#### [What you should do]
Your answer must consist of exactly the lines below, starting with the line with "multiple engagement channels." and going on through the line with "multiple data sources", and nothing else.

#### [Provided material]
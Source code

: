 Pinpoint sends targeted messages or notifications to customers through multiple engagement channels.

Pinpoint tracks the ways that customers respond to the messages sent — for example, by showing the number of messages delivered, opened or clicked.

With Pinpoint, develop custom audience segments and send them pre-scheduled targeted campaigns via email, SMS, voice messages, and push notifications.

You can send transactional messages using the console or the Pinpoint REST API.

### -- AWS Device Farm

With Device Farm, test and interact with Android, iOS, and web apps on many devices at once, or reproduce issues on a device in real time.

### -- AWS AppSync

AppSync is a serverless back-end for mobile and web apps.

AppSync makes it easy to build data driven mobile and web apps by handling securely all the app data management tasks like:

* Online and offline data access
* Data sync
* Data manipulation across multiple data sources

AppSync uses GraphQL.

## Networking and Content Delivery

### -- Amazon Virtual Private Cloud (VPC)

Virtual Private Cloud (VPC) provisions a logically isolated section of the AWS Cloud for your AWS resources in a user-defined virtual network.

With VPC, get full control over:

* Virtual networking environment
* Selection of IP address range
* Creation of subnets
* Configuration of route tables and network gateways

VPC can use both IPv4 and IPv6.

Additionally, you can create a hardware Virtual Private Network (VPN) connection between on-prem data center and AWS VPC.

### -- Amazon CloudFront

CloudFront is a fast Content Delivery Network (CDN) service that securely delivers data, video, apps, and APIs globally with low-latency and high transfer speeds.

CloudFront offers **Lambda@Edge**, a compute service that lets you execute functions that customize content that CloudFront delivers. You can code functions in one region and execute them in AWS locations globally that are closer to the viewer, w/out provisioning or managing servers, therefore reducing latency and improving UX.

#### [Solution for this exercise]
: Pinpoint sends targeted messages or notifications to customers through multiple engagement channels.

Pinpoint tracks the ways that customers respond to the messages sent — for example, by showing the number of messages delivered, opened or clicked.

With Pinpoint, develop custom audience segments and send them pre-scheduled targeted campaigns via email, SMS, voice messages, and push notifications.

You can send transactional messages using the console or the Pinpoint REST API.

### -- AWS Device Farm

With Device Farm, test and interact with Android, iOS, and web apps on many devices at once, or reproduce issues on a device in real time.

### -- AWS AppSync

AppSync is a serverless back-end for mobile and web apps.

AppSync makes it easy to build data driven mobile and web apps by handling securely all the app data management tasks like:

* Online and offline data access
* Data sync
* Data manipulation across multiple data sources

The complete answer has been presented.